Regular expressions have a reputation for being cryptic and arcane, and with good reason: their syntax is dense and non-obvious. Unfortunately that leads many people to not view them as real code, so they copy-and-paste them without analyzing them to verify their behavior, or they ignore them in code reviews. This isn’t ideal; is there a way to help ensure that regexes are treated with the significance that they warrant?

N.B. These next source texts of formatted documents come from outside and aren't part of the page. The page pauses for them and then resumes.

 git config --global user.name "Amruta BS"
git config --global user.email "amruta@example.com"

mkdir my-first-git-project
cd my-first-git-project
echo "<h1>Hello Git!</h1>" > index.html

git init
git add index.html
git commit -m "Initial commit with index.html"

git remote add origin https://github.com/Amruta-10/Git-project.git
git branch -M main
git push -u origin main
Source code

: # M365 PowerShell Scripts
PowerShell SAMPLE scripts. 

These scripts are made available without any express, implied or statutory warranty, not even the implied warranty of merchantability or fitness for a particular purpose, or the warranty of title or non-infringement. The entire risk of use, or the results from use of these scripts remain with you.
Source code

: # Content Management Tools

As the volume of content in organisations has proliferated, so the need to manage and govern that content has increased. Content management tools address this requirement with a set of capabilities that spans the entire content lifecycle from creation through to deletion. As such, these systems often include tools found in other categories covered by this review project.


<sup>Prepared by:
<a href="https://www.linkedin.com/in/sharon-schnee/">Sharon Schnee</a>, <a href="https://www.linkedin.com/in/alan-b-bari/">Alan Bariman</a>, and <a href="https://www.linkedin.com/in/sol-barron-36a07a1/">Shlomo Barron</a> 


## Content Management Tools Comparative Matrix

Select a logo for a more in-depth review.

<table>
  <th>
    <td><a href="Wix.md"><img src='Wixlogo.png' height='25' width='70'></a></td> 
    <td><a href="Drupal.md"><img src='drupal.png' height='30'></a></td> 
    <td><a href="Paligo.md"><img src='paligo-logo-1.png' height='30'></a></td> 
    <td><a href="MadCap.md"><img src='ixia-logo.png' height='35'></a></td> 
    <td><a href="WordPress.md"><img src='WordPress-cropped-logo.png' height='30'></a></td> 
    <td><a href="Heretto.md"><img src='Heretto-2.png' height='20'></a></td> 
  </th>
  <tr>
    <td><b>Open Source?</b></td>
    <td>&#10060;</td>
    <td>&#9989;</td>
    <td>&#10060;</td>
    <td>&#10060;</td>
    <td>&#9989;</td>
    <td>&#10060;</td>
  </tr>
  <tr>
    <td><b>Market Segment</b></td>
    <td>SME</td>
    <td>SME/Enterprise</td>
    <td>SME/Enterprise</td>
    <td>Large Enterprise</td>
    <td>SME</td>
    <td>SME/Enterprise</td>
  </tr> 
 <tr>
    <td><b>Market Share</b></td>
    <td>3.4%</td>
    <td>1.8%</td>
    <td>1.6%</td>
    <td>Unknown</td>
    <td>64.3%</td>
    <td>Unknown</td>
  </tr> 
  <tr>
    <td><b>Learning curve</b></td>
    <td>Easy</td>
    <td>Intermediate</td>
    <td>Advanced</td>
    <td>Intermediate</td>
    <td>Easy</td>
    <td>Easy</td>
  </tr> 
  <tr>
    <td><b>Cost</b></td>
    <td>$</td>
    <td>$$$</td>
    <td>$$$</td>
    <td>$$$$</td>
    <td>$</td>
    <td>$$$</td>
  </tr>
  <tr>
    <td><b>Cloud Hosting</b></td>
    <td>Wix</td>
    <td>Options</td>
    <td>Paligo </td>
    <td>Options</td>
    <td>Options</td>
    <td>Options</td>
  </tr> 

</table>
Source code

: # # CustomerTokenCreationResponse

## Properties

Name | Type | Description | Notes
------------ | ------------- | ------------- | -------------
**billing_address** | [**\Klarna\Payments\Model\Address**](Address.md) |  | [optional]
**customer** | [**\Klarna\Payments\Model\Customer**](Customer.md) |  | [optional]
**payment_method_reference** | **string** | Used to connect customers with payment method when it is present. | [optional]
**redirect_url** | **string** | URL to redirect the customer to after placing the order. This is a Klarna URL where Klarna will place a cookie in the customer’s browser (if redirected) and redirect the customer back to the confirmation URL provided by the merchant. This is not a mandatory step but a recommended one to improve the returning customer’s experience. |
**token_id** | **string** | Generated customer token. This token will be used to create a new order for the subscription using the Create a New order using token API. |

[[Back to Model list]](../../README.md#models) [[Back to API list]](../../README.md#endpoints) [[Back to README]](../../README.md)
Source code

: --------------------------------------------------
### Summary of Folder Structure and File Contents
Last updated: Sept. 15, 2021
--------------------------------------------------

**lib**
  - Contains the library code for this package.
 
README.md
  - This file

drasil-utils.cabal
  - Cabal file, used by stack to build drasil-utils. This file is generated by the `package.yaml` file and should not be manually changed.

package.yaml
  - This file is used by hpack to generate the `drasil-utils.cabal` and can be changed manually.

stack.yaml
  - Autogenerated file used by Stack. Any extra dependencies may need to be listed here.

Yes: we can comment them! For example, let’s take this regex for a USA postal code in Ruby:

usa_postal_code_pattern = /\A\d{5}(-\d{4})?\z/

That’s pretty hard to read; no wonder we want to gloss over it. Using Ruby’s “extended mode” for regexes via the x flag (and a %r{⋯} symmetrical percent literal for better readability across multiple lines), we can split that into parts and add comments explaining them:

usa_postal_code_pattern = %r{
  \A # Beginning of string
  \d{5} # 5 digits
  ( # ZIP+4
    - # Hyphen
    \d{4} # 4 digits
  )? # ZIP+4 is optional
  \z # End of string
}x

Beware that because whitespace is deliberately ignored in this mode, you must escape it when you want to represent literal whitespace characters. For example, here’s a pattern for UK postal codes:

uk_postal_code_pattern = %r{
  \A # Beginning of string
  [A-Z]{1,2} # 1–2 capital letters
  \d # Digit
  [A-Z\d]? # Optional capital letter or digit

  (\ ) # Single space

  \d # Digit
  [A-Z]{2} # 2 capital letters
  \z # End of string
}x

This is possible in other languages too! Perl supports it; Python calls it the “verbose” flag; in JavaScript you can use string concatenation.